Un tal Blázquez y una tal Soraya.
Hay un columnista en el diario La Razón que me recuerda al actor Paco Rabal cuando escribía en el diario ABC sus ripiosos versos: que no parecen encuadrar en semejantes medios.
Me refiero a José Luís Alvite, conocido mío de los tiempos en que le escuchaba en la radio, y que ahora tiene una columna fija en el diario La Razón titulada 'Almas del nueve largo'.
A propósito de un posible pregón de Semana Santa por parte de la vicepresidenta del Gobierno y la prohibición del arzobispo de la archidiócesis de Valladolid de que lo haga, escribe Alvite un artículo que llama 'El obispo y la tuna'.
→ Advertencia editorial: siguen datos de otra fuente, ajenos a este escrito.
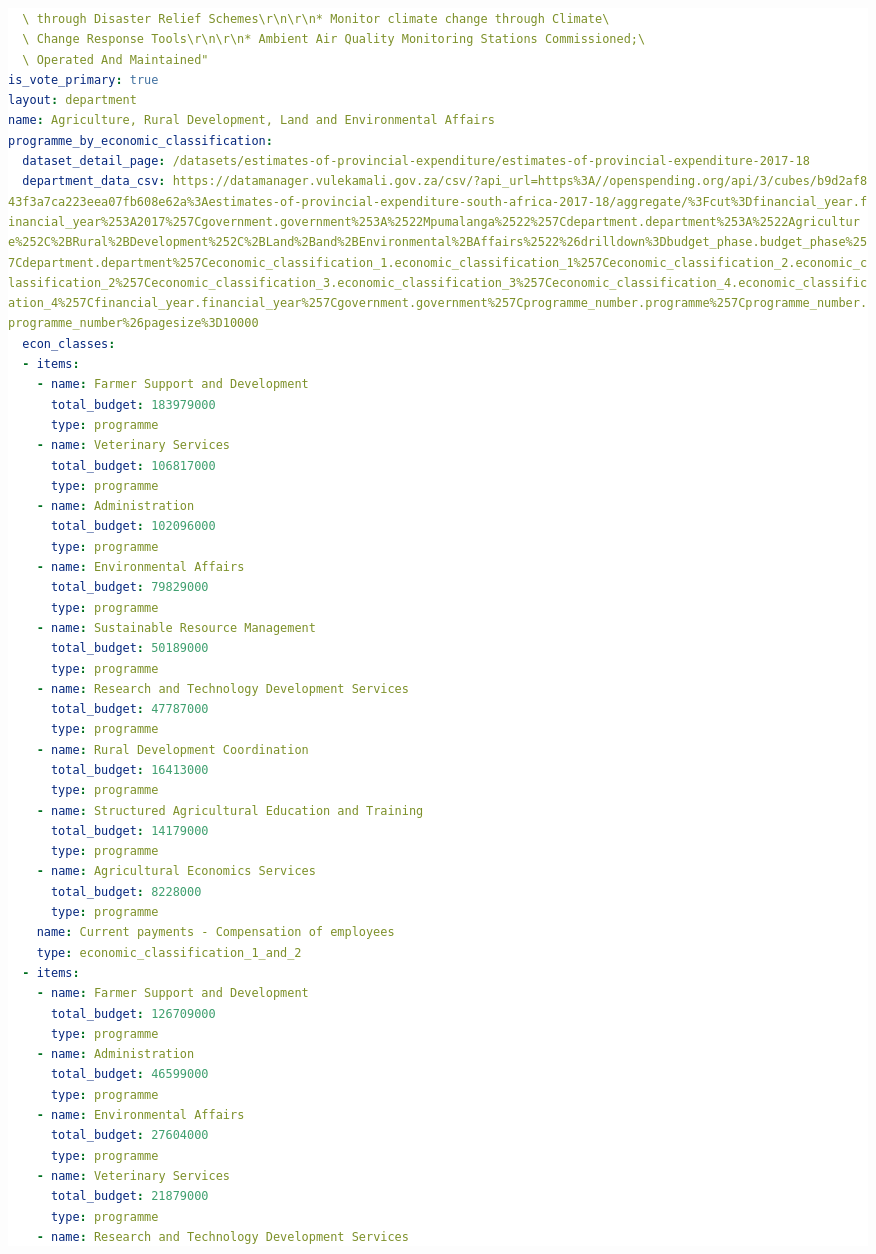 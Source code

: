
 ```yaml
  \ through Disaster Relief Schemes\r\n\r\n* Monitor climate change through Climate\
  \ Change Response Tools\r\n\r\n* Ambient Air Quality Monitoring Stations Commissioned;\
  \ Operated And Maintained"
is_vote_primary: true
layout: department
name: Agriculture, Rural Development, Land and Environmental Affairs
programme_by_economic_classification:
  dataset_detail_page: /datasets/estimates-of-provincial-expenditure/estimates-of-provincial-expenditure-2017-18
  department_data_csv: https://datamanager.vulekamali.gov.za/csv/?api_url=https%3A//openspending.org/api/3/cubes/b9d2af843f3a7ca223eea07fb608e62a%3Aestimates-of-provincial-expenditure-south-africa-2017-18/aggregate/%3Fcut%3Dfinancial_year.financial_year%253A2017%257Cgovernment.government%253A%2522Mpumalanga%2522%257Cdepartment.department%253A%2522Agriculture%252C%2BRural%2BDevelopment%252C%2BLand%2Band%2BEnvironmental%2BAffairs%2522%26drilldown%3Dbudget_phase.budget_phase%257Cdepartment.department%257Ceconomic_classification_1.economic_classification_1%257Ceconomic_classification_2.economic_classification_2%257Ceconomic_classification_3.economic_classification_3%257Ceconomic_classification_4.economic_classification_4%257Cfinancial_year.financial_year%257Cgovernment.government%257Cprogramme_number.programme%257Cprogramme_number.programme_number%26pagesize%3D10000
  econ_classes:
  - items:
    - name: Farmer Support and Development
      total_budget: 183979000
      type: programme
    - name: Veterinary Services
      total_budget: 106817000
      type: programme
    - name: Administration
      total_budget: 102096000
      type: programme
    - name: Environmental Affairs
      total_budget: 79829000
      type: programme
    - name: Sustainable Resource Management
      total_budget: 50189000
      type: programme
    - name: Research and Technology Development Services
      total_budget: 47787000
      type: programme
    - name: Rural Development Coordination
      total_budget: 16413000
      type: programme
    - name: Structured Agricultural Education and Training
      total_budget: 14179000
      type: programme
    - name: Agricultural Economics Services
      total_budget: 8228000
      type: programme
    name: Current payments - Compensation of employees
    type: economic_classification_1_and_2
  - items:
    - name: Farmer Support and Development
      total_budget: 126709000
      type: programme
    - name: Administration
      total_budget: 46599000
      type: programme
    - name: Environmental Affairs
      total_budget: 27604000
      type: programme
    - name: Veterinary Services
      total_budget: 21879000
      type: programme
    - name: Research and Technology Development Services
```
El obispo es 'un tal Blázquez', en expresión del peneuvista Arzallus, monseñor Ricardo Blázquez.
Y la tuna es...
Esta noticia me recuerda dos cosas.
La primera, que en el Partido Popular, al contrario de lo que piensa la Iglesia Católica, que apoya incondicionalmente a este partido de derechas, no hay más creyentes y sí más adictos en situación, diríamos 'irregular', que los pueda haber entre los fieles del Partido Socialista, aunque parezca raro.
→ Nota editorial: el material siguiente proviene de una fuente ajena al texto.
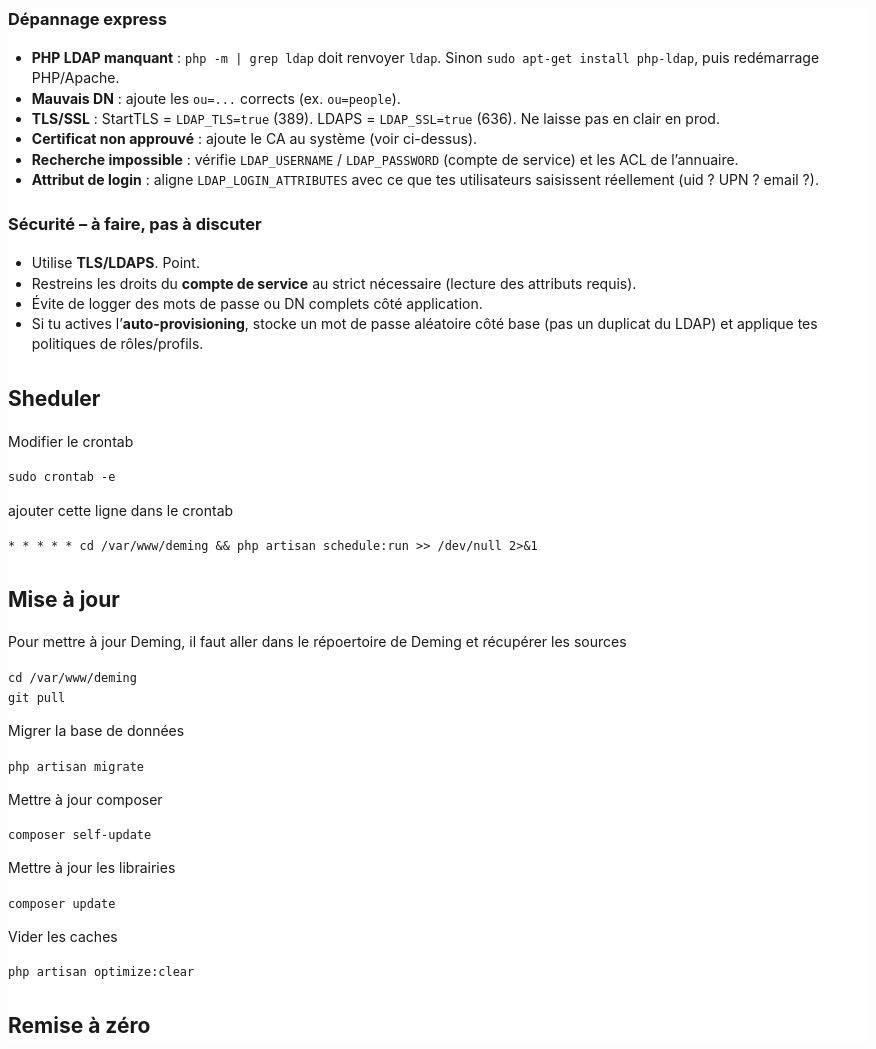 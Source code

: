 ### Dépannage express

* **PHP LDAP manquant** : `php -m | grep ldap` doit renvoyer `ldap`. Sinon `sudo apt-get install php-ldap`, puis redémarrage PHP/Apache.
* **Mauvais DN** : ajoute les `ou=...` corrects (ex. `ou=people`).
* **TLS/SSL** : StartTLS = `LDAP_TLS=true` (389). LDAPS = `LDAP_SSL=true` (636). Ne laisse pas en clair en prod.
* **Certificat non approuvé** : ajoute le CA au système (voir ci-dessus).
* **Recherche impossible** : vérifie `LDAP_USERNAME` / `LDAP_PASSWORD` (compte de service) et les ACL de l’annuaire.
* **Attribut de login** : aligne `LDAP_LOGIN_ATTRIBUTES` avec ce que tes utilisateurs saisissent réellement (uid ? UPN ? email ?).

### Sécurité – à faire, pas à discuter

* Utilise **TLS/LDAPS**. Point.
* Restreins les droits du **compte de service** au strict nécessaire (lecture des attributs requis).
* Évite de logger des mots de passe ou DN complets côté application.
* Si tu actives l’**auto-provisioning**, stocke un mot de passe aléatoire côté base (pas un duplicat du LDAP) et applique tes politiques de rôles/profils.


## Sheduler

Modifier le crontab

    sudo crontab -e

ajouter cette ligne dans le crontab

    * * * * * cd /var/www/deming && php artisan schedule:run >> /dev/null 2>&1

## Mise à jour

Pour mettre à jour Deming, il faut aller dans le répoertoire de Deming et récupérer les sources

    cd /var/www/deming
    git pull

Migrer la base de données

    php artisan migrate

Mettre à jour composer

    composer self-update

Mettre à jour les librairies

    composer update

Vider les caches

    php artisan optimize:clear

## Remise à zéro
Una equivocación más de esta Iglesia que parece saberlo todo: de lo terrenal y de lo celestial.
Y la segunda es que la Jerarquía de esta Iglesia continúa siendo un poder fáctico que sigue mandando en España como lo ha hecho siempre, hayan sido tiempos de dictadura o de democracia.
Saben adaptarse perfectamente a lo que llueva en cada momento.
En esto coinciden con muchos de los jueces actuales.
No hay más que ver cómo se encabritan e intentan meter en cintura a un juez cuando se atreve a investigar cualquier entresijo de la dictadura de Franco.
Parece mentira que otra de las fuerzas, el Ejército, sea el estamento que más se haya democratizado, y eso le haya granjeado la simpatía, el aprecio y el reconocimiento de la ciudadanía.
Un divorciado se convierte ipso facto en un proscrito sacramental.
Y eso es la señora Sáenz de Santamaría por su condición de casada por lo civil.
Concluye José Luís Alvite su columna:
"En esto de la Iglesia ocurre como en la milicia, que uno se hace soldado a sabiendas del rigor de la disciplina y ha de acatarla o alistarse en la Tuna de Farmacia'.
Pues ya lo saben.
Pero mi duda es si alguien piensa aún que cuantos intervienen en las procesiones de Semana Santa de cualquier ciudad o pueblo de España, sean todos fieles adeptos de la Santa Madre Iglesia.
Como andaluz sé de sobra que al Rocío acuden en romería cada año cientos de ateos, descreídos, descuidados con su fe y creyentes de bautizo, primera comunión y boda a honrar a la Señora en su santuario..
Y aún no ha nacido el obispo de Huelva que se meta con ellos.
Posiblemente le partirían la cara.
riselo dijo
Mi querida Soraya:
Ya lo sabe. Usted ya no es bienvenida en su Iglesia.
Mejor para usted y para los españoles.
Así tendrá más tiempo para dedicarse a lo suyo, a gobernar.